Miasnutyun and other pro-presidential factions, including that of the influential Armenian Revolutionary Federation (Dashnaktsutyun) party, were also strongly opposed to an impeachment debate. They say that opposition claims that Kocharian has repeatedly violated the Armenian constitution are baseless and should not be even discussed.
The row specifically centered on a clause in the parliamentary statutes allowing every deputy to force a debate on any issue under some circumstances, without having to obtain the consent of at least one-third of the lawmakers. Khachatrian and the majority argued that the provision is not applicable to this particular case.
The parliament went into summer recess on Wednesday, failing to overcome the unprecedented crisis and discuss issues remaining on the agenda of its spring session.
Meanwhile, the leader of another major parliamentary group, Hayastan, claimed on Thursday that during the standoff some pro-government deputies were "instructed" by the government to stoke tensions further and try to free the parliament podium by force. Miasnik Malkhasian said it was the presence of Hayastan deputies, who are affiliated with the influential Yerkrapah Union of Karabakh war veterans, that "restrained" them.
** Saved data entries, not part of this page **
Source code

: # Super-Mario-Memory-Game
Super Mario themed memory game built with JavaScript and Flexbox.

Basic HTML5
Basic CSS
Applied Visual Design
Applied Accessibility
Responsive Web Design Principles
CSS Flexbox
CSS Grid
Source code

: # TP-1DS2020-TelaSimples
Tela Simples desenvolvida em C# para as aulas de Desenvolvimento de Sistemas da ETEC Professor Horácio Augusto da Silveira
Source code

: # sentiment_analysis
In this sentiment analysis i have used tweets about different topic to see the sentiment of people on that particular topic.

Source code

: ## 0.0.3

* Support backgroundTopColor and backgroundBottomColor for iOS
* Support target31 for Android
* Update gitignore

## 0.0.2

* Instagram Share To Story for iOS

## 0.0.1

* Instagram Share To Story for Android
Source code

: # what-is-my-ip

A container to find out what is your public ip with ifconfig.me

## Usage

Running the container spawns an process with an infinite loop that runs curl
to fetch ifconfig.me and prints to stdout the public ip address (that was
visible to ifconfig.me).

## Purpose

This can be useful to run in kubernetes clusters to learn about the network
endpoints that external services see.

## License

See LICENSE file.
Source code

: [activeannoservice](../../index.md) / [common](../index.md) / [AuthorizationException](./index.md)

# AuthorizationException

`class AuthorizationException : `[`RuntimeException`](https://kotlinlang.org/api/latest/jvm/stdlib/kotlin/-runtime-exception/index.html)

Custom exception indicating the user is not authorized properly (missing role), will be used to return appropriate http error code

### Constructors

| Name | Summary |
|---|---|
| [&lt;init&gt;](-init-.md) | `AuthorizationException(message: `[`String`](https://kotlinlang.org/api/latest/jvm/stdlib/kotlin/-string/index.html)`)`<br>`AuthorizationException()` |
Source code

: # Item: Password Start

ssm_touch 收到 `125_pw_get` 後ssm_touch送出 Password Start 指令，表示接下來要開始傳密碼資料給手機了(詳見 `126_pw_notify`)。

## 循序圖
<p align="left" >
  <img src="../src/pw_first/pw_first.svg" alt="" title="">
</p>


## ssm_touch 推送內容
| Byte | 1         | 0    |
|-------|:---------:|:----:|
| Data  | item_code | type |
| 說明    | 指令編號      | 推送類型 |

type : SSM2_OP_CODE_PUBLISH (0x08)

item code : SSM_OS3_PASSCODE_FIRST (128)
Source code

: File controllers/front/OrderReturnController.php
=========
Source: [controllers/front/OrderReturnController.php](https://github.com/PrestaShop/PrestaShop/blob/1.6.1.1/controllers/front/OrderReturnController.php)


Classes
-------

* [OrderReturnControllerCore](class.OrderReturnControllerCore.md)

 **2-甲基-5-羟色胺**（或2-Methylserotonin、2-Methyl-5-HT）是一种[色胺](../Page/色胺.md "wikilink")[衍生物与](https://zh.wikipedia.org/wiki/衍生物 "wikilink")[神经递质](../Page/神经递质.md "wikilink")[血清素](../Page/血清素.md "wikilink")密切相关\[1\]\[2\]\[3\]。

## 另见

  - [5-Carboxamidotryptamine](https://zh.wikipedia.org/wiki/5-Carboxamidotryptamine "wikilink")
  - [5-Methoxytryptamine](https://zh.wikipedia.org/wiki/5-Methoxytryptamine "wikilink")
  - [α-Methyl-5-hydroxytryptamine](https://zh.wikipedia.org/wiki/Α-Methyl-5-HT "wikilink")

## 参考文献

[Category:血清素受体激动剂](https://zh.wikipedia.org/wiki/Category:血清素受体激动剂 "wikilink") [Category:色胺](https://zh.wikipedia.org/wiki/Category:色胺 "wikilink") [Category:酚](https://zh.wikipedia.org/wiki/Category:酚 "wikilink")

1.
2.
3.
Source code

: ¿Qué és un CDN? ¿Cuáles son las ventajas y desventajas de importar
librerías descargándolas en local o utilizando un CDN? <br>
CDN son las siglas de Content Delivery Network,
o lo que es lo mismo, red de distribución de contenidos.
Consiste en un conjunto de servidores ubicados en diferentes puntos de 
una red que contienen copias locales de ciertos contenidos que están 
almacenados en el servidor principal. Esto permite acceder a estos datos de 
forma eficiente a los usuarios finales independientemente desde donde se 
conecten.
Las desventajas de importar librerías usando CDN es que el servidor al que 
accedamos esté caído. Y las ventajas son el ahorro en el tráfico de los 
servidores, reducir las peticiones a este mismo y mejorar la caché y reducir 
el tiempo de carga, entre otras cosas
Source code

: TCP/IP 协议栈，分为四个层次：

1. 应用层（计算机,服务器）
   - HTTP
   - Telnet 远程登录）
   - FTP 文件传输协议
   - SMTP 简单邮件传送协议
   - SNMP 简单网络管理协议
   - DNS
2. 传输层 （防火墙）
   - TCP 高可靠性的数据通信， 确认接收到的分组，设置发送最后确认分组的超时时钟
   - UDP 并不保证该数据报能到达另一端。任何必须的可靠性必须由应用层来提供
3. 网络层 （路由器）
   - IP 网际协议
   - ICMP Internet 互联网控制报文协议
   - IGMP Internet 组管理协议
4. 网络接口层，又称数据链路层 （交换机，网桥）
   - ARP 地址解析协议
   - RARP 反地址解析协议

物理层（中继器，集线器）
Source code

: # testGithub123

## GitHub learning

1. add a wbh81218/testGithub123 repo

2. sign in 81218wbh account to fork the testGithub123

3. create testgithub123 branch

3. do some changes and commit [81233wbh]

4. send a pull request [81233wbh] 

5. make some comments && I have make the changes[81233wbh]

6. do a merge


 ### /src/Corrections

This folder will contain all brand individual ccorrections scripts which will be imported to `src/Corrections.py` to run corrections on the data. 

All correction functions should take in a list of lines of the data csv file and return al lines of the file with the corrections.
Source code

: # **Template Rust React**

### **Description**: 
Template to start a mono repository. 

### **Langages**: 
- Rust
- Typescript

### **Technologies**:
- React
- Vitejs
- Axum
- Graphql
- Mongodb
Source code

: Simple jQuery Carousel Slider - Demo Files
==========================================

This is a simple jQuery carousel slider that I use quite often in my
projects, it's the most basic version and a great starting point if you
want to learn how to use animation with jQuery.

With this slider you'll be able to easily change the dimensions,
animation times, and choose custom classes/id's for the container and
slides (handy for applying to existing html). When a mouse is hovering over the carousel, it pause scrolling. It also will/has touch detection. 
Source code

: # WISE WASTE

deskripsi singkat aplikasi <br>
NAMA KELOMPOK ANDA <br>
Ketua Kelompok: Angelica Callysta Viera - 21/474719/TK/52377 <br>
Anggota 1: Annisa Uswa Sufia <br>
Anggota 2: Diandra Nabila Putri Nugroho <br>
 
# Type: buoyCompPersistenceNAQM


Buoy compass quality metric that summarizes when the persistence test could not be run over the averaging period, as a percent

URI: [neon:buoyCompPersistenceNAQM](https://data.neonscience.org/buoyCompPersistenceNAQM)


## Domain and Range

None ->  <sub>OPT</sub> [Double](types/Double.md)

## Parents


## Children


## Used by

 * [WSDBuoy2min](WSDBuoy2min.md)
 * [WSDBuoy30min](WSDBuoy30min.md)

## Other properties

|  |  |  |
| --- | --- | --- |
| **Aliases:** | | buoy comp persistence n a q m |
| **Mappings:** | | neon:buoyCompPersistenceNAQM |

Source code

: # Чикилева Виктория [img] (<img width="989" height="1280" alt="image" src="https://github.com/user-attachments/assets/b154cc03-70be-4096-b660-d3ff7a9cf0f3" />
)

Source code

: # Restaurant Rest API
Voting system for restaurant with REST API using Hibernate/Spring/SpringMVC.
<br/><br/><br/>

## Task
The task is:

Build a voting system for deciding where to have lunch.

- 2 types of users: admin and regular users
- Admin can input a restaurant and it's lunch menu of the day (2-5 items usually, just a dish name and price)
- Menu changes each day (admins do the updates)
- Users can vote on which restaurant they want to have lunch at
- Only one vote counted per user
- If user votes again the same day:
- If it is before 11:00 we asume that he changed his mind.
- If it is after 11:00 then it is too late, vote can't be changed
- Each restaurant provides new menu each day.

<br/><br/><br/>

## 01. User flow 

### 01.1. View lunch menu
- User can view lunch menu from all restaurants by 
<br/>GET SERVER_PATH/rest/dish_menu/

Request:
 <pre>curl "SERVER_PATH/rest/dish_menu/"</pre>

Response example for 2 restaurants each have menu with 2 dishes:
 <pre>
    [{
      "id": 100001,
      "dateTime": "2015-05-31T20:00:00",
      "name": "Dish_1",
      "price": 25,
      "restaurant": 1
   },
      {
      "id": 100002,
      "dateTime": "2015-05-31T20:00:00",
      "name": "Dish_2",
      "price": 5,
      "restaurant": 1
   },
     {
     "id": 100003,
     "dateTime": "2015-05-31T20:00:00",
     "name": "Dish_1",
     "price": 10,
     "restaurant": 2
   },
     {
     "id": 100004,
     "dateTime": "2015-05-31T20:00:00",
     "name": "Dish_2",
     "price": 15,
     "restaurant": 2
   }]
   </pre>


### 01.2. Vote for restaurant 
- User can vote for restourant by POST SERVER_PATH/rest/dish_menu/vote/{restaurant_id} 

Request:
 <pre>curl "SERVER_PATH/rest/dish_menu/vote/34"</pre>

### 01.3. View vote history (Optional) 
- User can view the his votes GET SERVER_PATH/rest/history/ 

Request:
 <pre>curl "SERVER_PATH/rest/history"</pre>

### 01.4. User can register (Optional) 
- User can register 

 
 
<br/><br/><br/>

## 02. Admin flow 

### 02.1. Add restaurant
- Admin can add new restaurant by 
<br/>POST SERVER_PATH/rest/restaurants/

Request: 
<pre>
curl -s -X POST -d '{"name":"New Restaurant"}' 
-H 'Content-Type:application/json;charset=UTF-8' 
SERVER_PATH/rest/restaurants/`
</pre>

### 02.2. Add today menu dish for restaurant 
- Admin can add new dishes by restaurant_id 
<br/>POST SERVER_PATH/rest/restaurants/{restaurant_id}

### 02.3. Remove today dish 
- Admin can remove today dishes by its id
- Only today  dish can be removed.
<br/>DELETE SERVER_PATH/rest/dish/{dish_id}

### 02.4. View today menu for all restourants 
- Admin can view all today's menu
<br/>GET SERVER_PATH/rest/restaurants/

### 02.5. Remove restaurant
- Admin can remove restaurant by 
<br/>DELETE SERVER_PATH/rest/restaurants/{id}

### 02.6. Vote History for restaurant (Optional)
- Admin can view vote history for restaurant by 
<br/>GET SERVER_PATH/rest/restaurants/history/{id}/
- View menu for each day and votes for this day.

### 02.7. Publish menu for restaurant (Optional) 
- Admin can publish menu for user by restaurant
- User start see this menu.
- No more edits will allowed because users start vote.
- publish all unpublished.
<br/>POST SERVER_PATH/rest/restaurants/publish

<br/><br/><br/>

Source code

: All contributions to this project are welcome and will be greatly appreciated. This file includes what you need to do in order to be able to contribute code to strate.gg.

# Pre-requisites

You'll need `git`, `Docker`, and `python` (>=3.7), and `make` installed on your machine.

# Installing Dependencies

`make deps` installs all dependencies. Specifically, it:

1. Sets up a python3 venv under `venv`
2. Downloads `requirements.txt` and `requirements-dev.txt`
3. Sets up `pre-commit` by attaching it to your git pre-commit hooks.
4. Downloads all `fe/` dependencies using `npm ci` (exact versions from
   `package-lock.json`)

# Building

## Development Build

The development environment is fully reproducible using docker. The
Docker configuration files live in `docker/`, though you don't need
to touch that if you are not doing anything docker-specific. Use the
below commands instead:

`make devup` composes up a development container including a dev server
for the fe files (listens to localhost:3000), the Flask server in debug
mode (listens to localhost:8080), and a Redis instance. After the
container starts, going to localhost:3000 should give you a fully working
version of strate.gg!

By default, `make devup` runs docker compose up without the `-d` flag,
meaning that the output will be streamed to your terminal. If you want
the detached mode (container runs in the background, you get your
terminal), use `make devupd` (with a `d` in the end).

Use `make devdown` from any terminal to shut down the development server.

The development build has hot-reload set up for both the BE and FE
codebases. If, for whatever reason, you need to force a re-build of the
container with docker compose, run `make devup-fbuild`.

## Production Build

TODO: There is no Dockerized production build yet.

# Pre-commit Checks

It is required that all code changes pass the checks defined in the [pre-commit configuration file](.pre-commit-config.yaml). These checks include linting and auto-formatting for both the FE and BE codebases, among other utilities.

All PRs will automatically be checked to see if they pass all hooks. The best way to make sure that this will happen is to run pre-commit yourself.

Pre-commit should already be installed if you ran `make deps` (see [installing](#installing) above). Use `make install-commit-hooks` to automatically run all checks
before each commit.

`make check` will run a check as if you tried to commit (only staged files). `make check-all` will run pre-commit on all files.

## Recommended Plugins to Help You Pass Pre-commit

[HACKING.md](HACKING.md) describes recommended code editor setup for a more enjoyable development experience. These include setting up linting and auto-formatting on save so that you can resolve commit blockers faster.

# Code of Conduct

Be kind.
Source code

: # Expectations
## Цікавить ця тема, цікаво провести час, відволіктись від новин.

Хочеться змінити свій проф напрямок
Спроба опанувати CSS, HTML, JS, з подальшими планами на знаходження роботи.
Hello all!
Hayastan members backed calls for an impeachment debate, although most of them are against Kocharian's resignation. But some of them did sign an opposition petition listing the legal grounds for his impeachment.
A leading Hayastan member, Hakob Hakobian, on Tuesday shouted abuse at the parliament majority after one of its members punched an opposition deputy occupying the rostrum. The parliament appeared to be on the brink of a mass brawl on that day.
Kocharian has blamed the turmoil on the opposition and threatened to take unspecified measures to restore order in the assembly.
His stance was backed by Dashnaktsutyun on Thursday. In a statement, the nationalist party's parliament faction urged the president and the parliament leadership to "remove the causes of the existing situation and protect the country's authority against illegal actions." Its leader, Aghvan Vartanian, denied that the statement amounted to a call for dissolving the parliament.